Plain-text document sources
########

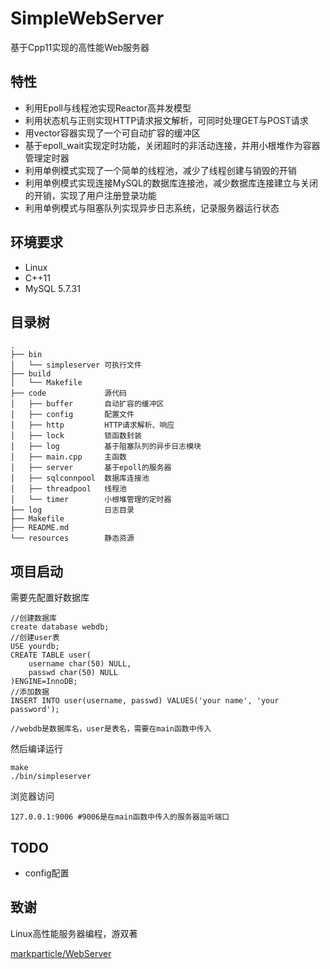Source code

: # SimpleWebServer
基于Cpp11实现的高性能Web服务器
## 特性
- 利用Epoll与线程池实现Reactor高并发模型
- 利用状态机与正则实现HTTP请求报文解析，可同时处理GET与POST请求
- 用vector容器实现了一个可自动扩容的缓冲区
- 基于epoll_wait实现定时功能，关闭超时的非活动连接，并用小根堆作为容器管理定时器
- 利用单例模式实现了一个简单的线程池，减少了线程创建与销毁的开销
- 利用单例模式实现连接MySQL的数据库连接池，减少数据库连接建立与关闭的开销，实现了用户注册登录功能
- 利用单例模式与阻塞队列实现异步日志系统，记录服务器运行状态
## 环境要求
- Linux
- C++11
- MySQL 5.7.31
## 目录树
```
.
├── bin
│   └── simpleserver 可执行文件
├── build
│   └── Makefile
├── code             源代码
│   ├── buffer       自动扩容的缓冲区
│   ├── config       配置文件
│   ├── http         HTTP请求解析、响应
│   ├── lock         锁函数封装
│   ├── log          基于阻塞队列的异步日志模块
│   ├── main.cpp     主函数
│   ├── server       基于epoll的服务器
│   ├── sqlconnpool  数据库连接池
│   ├── threadpool   线程池
│   └── timer        小根堆管理的定时器
├── log              日志目录
├── Makefile
├── README.md
└── resources        静态资源
```
## 项目启动
需要先配置好数据库
```
//创建数据库
create database webdb;
//创建user表
USE yourdb;
CREATE TABLE user(
    username char(50) NULL,
    passwd char(50) NULL
)ENGINE=InnoDB;
//添加数据
INSERT INTO user(username, passwd) VALUES('your name', 'your password');

//webdb是数据库名，user是表名，需要在main函数中传入
```
然后编译运行
```
make
./bin/simpleserver
```
浏览器访问
```
127.0.0.1:9006 #9006是在main函数中传入的服务器监听端口
```
## TODO
- config配置

## 致谢
Linux高性能服务器编程，游双著

[markparticle/WebServer](https://github.com/markparticle/WebServer)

########

What you are asked to do:
Your reply must reproduce all of the entries exactly and contain no pictures.

Result for this exercise:
Source code

: # SimpleWebServer
基于Cpp11实现的高性能Web服务器
## 特性
- 利用Epoll与线程池实现Reactor高并发模型
- 利用状态机与正则实现HTTP请求报文解析，可同时处理GET与POST请求
- 用vector容器实现了一个可自动扩容的缓冲区
- 基于epoll_wait实现定时功能，关闭超时的非活动连接，并用小根堆作为容器管理定时器
- 利用单例模式实现了一个简单的线程池，减少了线程创建与销毁的开销
- 利用单例模式实现连接MySQL的数据库连接池，减少数据库连接建立与关闭的开销，实现了用户注册登录功能
- 利用单例模式与阻塞队列实现异步日志系统，记录服务器运行状态
## 环境要求
- Linux
- C++11
- MySQL 5.7.31
## 目录树
```
.
├── bin
│   └── simpleserver 可执行文件
├── build
│   └── Makefile
├── code             源代码
│   ├── buffer       自动扩容的缓冲区
│   ├── config       配置文件
│   ├── http         HTTP请求解析、响应
│   ├── lock         锁函数封装
│   ├── log          基于阻塞队列的异步日志模块
│   ├── main.cpp     主函数
│   ├── server       基于epoll的服务器
│   ├── sqlconnpool  数据库连接池
│   ├── threadpool   线程池
│   └── timer        小根堆管理的定时器
├── log              日志目录
├── Makefile
├── README.md
└── resources        静态资源
```
## 项目启动
需要先配置好数据库
```
//创建数据库
create database webdb;
//创建user表
USE yourdb;
CREATE TABLE user(
    username char(50) NULL,
    passwd char(50) NULL
)ENGINE=InnoDB;
//添加数据
INSERT INTO user(username, passwd) VALUES('your name', 'your password');

//webdb是数据库名，user是表名，需要在main函数中传入
```
然后编译运行
```
make
./bin/simpleserver
```
浏览器访问
```
127.0.0.1:9006 #9006是在main函数中传入的服务器监听端口
```
## TODO
- config配置

## 致谢
Linux高性能服务器编程，游双著

[markparticle/WebServer](https://github.com/markparticle/WebServer)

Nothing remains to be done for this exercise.